Social Immersion in Collective Musical Experiences

While music therapy at Perkins exists in both individual and group settings, the group model has proven to be very beneficial for students who are blind or visually impaired.

“Regardless of their level of visual impairment, these students can hear each other and experience what their instrument and music sounds like in relation to the instrument of their peers.” Playing in a group introduces them to what it feels like to be an integral part of a group, something that goes beyond just themselves. This lesson is valuable for all elements of social development, social awareness, social interaction, communication, and connection.

Preparing the Music Therapy Space

For students who are non-verbal or students with multiple disabilities, the music therapists at Perkins are committed to creating a space that is comfortable and accessible for the goals of the music therapy lesson.

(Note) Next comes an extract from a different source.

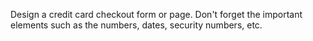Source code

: Design a credit card checkout form or page. Don't forget the important elements such as the numbers, dates, security numbers, etc.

“There is no incidental learning with a lot of our kiddos, so we want to make the experience as accessible as possible and look to provide opportunities for experiential-based learning. When I’m asking the students who have some functional vision to use their vision, it’s crucial to reduce the auditory, tactual, and visual complexity of the environment. This is particularly crucial when working with students that have cortical visual impairments (CVI), where accommodations are a necessary element to promote better use of their vision and to help facilitate progress.” These strategies include removing or covering distracting decorations around the classroom, reducing glare, or removing light all together as well as adapting instruments and playing spaces so the session can be as productive as possible.

“For students with low vision or cortical visual impairments, I am always looking for ways to help shape the environment to allow them to better maximize and develop the ways in which they are able to use their existing vision.”

Feeling Out the Music

With his students who are blind or visually impaired, Bertolami has found many ways to use auditory and tactual skill building. Unable to see his demonstration of how to play a scale on the piano or guitar and unable to see how to hold the drumstick or beat on the tambourine, their musical understanding comes from feeling it out and training their motor patterns as well as their ear to reproduce certain rhythms and tones.

“We really work in a collaborative or co-active experience so they can learn the instrument through playing with me or repeating what I’ve played or adjusting their own playing to match that song their peers are playing across the room.”

Bertolami implements this tactual learning through hand-under-hand techniques to help the student develop a better understanding of how to utilize an instrument to express themselves musically each musical notes and theory, holding the mallet or drumstick to learn the rhythmic composition between notes and beats, and training vocal chords to hit certain pitches.

Technology

Bertolami emphasizes the importance of assistive technology such as iPads with music-based apps or computer programs in the music classroom/music therapy setting. “With some of my students, with just the tiniest touch of the screen on an iPad, they can receive a huge expressive response, musically.”

With these students, Michael has found it so valuable to bring in clinicians from other disciplines—physical therapists, speech and language pathologists, orientation and mobility specialists—to assess the most wholesome approach for introducing each student to music or engaging them in active-playing. Bertolami also recognizes the adaptive workshop at Perkins as one of his greatest resources. At any time, with any adaptation issue, he can head down to the adaptive workshop for help creating or redesigning instruments so that they are less distracting, visually, or easier to play for a student with physical disabilities.